### Data provided
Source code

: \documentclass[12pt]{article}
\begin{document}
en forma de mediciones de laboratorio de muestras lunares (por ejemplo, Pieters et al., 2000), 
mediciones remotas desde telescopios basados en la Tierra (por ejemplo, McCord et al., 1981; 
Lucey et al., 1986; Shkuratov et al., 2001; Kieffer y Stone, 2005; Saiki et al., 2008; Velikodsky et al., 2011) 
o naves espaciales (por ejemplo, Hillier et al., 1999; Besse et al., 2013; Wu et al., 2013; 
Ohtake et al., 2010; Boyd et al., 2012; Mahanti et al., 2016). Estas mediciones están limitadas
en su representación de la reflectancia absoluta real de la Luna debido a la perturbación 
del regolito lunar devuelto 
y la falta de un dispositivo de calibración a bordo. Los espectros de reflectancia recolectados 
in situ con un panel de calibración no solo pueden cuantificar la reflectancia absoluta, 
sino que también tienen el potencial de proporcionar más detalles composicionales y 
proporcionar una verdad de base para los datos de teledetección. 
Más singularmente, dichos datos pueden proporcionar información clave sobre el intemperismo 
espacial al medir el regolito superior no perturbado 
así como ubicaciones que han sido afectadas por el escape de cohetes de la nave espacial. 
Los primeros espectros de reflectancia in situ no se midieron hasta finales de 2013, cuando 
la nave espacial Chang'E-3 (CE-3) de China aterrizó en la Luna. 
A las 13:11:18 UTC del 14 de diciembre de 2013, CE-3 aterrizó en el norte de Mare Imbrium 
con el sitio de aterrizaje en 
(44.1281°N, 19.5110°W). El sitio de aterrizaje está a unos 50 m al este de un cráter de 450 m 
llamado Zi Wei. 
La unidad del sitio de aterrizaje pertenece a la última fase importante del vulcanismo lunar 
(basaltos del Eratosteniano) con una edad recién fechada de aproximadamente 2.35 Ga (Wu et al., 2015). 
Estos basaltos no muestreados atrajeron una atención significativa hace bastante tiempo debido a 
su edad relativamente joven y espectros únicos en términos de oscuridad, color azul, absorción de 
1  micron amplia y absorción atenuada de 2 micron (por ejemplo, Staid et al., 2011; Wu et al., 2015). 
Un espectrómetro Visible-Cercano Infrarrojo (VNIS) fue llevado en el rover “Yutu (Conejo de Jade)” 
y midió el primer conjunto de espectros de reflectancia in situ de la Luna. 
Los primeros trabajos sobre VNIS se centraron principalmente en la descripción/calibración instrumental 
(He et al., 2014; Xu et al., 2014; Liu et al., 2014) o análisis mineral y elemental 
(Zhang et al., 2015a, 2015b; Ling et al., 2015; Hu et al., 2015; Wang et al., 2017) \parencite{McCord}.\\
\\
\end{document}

### Required work
In the listing above, find the line with "sino que también" and the line with "Los primeros espectros"; set down exactly those two lines and every line between them, nothing more.

### Solved exercise
sino que también tienen el potencial de proporcionar más detalles composicionales y 
proporcionar una verdad de base para los datos de teledetección. 
Más singularmente, dichos datos pueden proporcionar información clave sobre el intemperismo 
espacial al medir el regolito superior no perturbado 
así como ubicaciones que han sido afectadas por el escape de cohetes de la nave espacial. 
Los primeros espectros de reflectancia in situ no se midieron hasta finales de 2013, cuando 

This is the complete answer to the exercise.